+++ SOURCE DATA +++

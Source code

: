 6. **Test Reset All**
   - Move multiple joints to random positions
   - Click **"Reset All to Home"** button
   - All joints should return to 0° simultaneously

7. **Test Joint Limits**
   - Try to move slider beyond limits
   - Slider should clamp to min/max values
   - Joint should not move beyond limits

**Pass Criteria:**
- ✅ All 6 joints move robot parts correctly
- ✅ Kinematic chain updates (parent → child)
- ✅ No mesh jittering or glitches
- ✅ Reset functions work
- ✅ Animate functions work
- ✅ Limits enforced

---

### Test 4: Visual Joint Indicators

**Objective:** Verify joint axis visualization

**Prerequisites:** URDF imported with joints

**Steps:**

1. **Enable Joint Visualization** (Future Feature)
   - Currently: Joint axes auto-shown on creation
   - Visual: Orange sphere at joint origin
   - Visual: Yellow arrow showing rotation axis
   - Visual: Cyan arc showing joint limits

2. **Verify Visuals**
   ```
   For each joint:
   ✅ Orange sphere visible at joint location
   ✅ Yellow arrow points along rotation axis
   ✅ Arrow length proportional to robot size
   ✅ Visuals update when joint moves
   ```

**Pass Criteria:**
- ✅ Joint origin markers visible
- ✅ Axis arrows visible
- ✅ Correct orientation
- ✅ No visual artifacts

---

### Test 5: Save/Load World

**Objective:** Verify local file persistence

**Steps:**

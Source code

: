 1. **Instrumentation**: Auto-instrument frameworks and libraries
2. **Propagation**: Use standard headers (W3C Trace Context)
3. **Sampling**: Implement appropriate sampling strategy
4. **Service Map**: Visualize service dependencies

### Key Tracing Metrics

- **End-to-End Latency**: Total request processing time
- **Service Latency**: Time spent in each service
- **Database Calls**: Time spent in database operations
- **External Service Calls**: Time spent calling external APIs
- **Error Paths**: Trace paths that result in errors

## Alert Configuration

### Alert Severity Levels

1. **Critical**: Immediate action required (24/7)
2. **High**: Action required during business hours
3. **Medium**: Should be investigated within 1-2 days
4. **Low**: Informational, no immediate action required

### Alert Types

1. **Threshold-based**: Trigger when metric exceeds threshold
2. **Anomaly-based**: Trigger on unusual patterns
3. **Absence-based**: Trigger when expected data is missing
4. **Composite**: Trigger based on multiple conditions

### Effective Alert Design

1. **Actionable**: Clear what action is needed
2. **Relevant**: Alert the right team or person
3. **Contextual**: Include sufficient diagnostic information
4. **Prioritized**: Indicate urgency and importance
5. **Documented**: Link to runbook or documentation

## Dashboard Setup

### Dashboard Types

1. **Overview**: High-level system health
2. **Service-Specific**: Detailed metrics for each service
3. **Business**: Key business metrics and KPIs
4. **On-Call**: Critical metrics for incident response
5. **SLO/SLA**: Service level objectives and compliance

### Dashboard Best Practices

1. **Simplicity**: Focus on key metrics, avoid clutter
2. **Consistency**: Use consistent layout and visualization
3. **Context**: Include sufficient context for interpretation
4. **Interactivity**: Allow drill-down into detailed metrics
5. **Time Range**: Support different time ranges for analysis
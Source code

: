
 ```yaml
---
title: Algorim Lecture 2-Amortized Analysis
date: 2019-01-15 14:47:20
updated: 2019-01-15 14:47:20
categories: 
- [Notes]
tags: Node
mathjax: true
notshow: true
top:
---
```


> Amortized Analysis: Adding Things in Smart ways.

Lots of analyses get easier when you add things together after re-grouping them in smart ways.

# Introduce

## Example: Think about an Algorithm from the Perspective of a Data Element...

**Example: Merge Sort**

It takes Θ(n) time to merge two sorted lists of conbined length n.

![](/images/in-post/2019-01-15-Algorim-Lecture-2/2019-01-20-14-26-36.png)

+++

## WHAT TO PRODUCE:
Would you transcribe the data above exactly as it stands?

## WRITTEN SOLUTION:
Source code

: 6. **Test Reset All**
   - Move multiple joints to random positions
   - Click **"Reset All to Home"** button
   - All joints should return to 0° simultaneously

7. **Test Joint Limits**
   - Try to move slider beyond limits
   - Slider should clamp to min/max values
   - Joint should not move beyond limits

**Pass Criteria:**
- ✅ All 6 joints move robot parts correctly
- ✅ Kinematic chain updates (parent → child)
- ✅ No mesh jittering or glitches
- ✅ Reset functions work
- ✅ Animate functions work
- ✅ Limits enforced

---

### Test 4: Visual Joint Indicators

**Objective:** Verify joint axis visualization

**Prerequisites:** URDF imported with joints

**Steps:**

1. **Enable Joint Visualization** (Future Feature)
   - Currently: Joint axes auto-shown on creation
   - Visual: Orange sphere at joint origin
   - Visual: Yellow arrow showing rotation axis
   - Visual: Cyan arc showing joint limits

2. **Verify Visuals**
   ```
   For each joint:
   ✅ Orange sphere visible at joint location
   ✅ Yellow arrow points along rotation axis
   ✅ Arrow length proportional to robot size
   ✅ Visuals update when joint moves
   ```

**Pass Criteria:**
- ✅ Joint origin markers visible
- ✅ Axis arrows visible
- ✅ Correct orientation
- ✅ No visual artifacts

---

### Test 5: Save/Load World

**Objective:** Verify local file persistence

**Steps:**

Source code

: 1. **Instrumentation**: Auto-instrument frameworks and libraries
2. **Propagation**: Use standard headers (W3C Trace Context)
3. **Sampling**: Implement appropriate sampling strategy
4. **Service Map**: Visualize service dependencies

### Key Tracing Metrics

- **End-to-End Latency**: Total request processing time
- **Service Latency**: Time spent in each service
- **Database Calls**: Time spent in database operations
- **External Service Calls**: Time spent calling external APIs
- **Error Paths**: Trace paths that result in errors

## Alert Configuration

### Alert Severity Levels

1. **Critical**: Immediate action required (24/7)
2. **High**: Action required during business hours
3. **Medium**: Should be investigated within 1-2 days
4. **Low**: Informational, no immediate action required

### Alert Types

1. **Threshold-based**: Trigger when metric exceeds threshold
2. **Anomaly-based**: Trigger on unusual patterns
3. **Absence-based**: Trigger when expected data is missing
4. **Composite**: Trigger based on multiple conditions

### Effective Alert Design

1. **Actionable**: Clear what action is needed
2. **Relevant**: Alert the right team or person
3. **Contextual**: Include sufficient diagnostic information
4. **Prioritized**: Indicate urgency and importance
5. **Documented**: Link to runbook or documentation

## Dashboard Setup

### Dashboard Types

1. **Overview**: High-level system health
2. **Service-Specific**: Detailed metrics for each service
3. **Business**: Key business metrics and KPIs
4. **On-Call**: Critical metrics for incident response
5. **SLO/SLA**: Service level objectives and compliance

### Dashboard Best Practices

1. **Simplicity**: Focus on key metrics, avoid clutter
2. **Consistency**: Use consistent layout and visualization
3. **Context**: Include sufficient context for interpretation
4. **Interactivity**: Allow drill-down into detailed metrics
5. **Time Range**: Support different time ranges for analysis
Source code

:
 ```yaml
---
title: Algorim Lecture 2-Amortized Analysis
date: 2019-01-15 14:47:20
updated: 2019-01-15 14:47:20
categories: 
- [Notes]
tags: Node
mathjax: true
notshow: true
top:
---
```


> Amortized Analysis: Adding Things in Smart ways.

Lots of analyses get easier when you add things together after re-grouping them in smart ways.

# Introduce

## Example: Think about an Algorithm from the Perspective of a Data Element...

**Example: Merge Sort**

It takes Θ(n) time to merge two sorted lists of conbined length n.

![](/images/in-post/2019-01-15-Algorim-Lecture-2/2019-01-20-14-26-36.png)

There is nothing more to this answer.